# WHAT NEEDS TO BE DONE
Below this sentence is a listing; return exactly its lines from the one with "- Se actualizo los" to the one with "- Se incluyeron la", both kept, and nothing more.

+ + + +

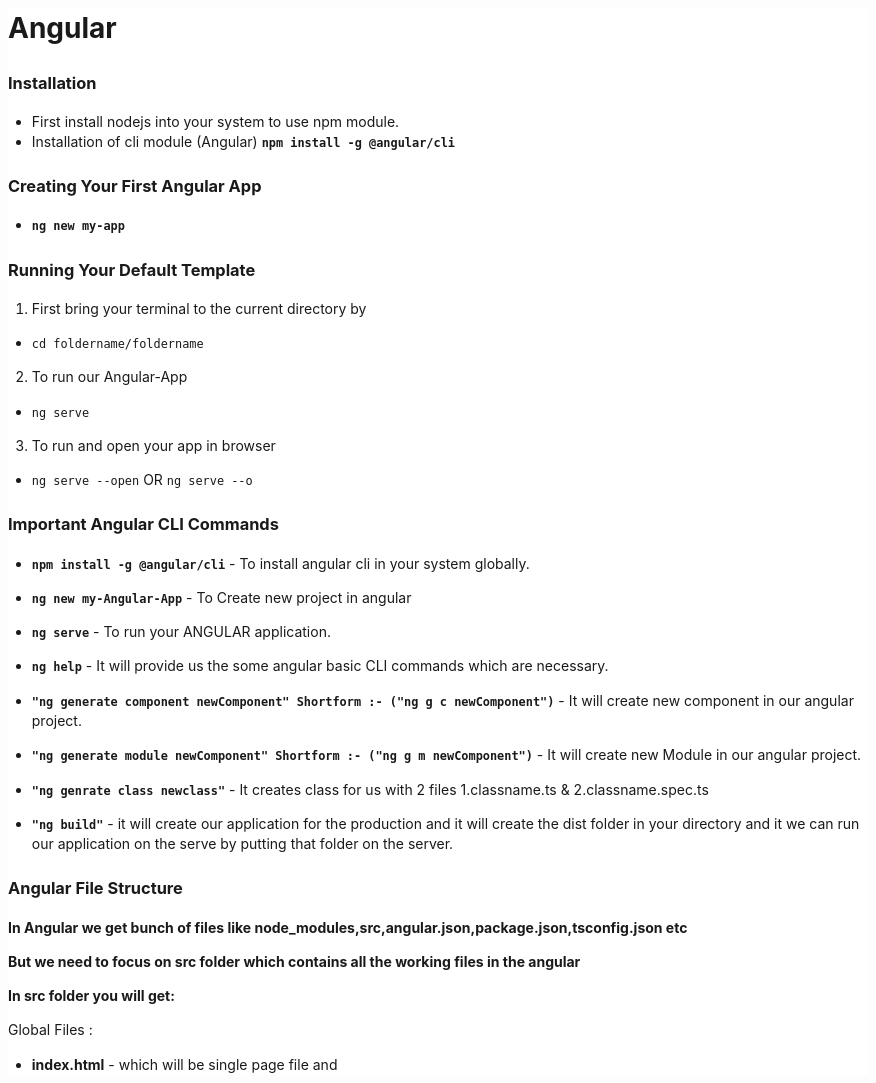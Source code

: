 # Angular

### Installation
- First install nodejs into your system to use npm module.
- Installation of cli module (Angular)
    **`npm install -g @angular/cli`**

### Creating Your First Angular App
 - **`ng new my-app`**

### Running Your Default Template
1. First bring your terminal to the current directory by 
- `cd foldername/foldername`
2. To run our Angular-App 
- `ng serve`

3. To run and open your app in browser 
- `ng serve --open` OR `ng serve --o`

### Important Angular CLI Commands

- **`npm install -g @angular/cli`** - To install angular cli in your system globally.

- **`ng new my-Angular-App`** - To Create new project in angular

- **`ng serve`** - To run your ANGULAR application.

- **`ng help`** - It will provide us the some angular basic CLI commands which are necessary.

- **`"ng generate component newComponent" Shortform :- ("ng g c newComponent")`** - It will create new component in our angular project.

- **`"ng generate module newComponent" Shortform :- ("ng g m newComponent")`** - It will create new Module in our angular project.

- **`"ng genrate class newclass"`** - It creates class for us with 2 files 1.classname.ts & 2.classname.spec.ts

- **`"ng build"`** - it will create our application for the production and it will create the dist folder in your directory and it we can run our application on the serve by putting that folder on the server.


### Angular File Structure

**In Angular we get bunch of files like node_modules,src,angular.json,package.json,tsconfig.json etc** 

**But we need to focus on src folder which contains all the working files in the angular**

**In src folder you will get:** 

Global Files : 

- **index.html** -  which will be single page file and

+ + + +

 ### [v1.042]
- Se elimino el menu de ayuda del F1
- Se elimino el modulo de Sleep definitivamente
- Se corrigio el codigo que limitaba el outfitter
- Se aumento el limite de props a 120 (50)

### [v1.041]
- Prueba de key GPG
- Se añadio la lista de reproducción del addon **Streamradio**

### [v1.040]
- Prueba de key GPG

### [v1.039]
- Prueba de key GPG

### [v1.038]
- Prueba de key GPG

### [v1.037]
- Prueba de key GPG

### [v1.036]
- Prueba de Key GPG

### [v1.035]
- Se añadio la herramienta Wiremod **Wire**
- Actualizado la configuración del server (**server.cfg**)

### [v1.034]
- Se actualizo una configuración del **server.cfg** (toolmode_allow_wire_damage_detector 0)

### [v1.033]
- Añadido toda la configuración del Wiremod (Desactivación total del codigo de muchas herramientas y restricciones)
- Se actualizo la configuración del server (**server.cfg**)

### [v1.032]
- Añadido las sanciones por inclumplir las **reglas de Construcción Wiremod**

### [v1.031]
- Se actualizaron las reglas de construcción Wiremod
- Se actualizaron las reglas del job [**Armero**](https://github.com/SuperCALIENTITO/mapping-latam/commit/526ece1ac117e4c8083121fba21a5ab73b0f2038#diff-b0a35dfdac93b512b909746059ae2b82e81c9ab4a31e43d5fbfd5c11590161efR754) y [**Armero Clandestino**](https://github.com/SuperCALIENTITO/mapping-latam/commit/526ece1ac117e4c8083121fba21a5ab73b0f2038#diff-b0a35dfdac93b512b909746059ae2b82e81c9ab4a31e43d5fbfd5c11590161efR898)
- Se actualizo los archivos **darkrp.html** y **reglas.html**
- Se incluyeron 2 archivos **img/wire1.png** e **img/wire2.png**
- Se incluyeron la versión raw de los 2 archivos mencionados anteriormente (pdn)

+ + + +

# TASK OUTPUT
- Se actualizo los archivos **darkrp.html** y **reglas.html**
- Se incluyeron 2 archivos **img/wire1.png** e **img/wire2.png**
- Se incluyeron la versión raw de los 2 archivos mencionados anteriormente (pdn)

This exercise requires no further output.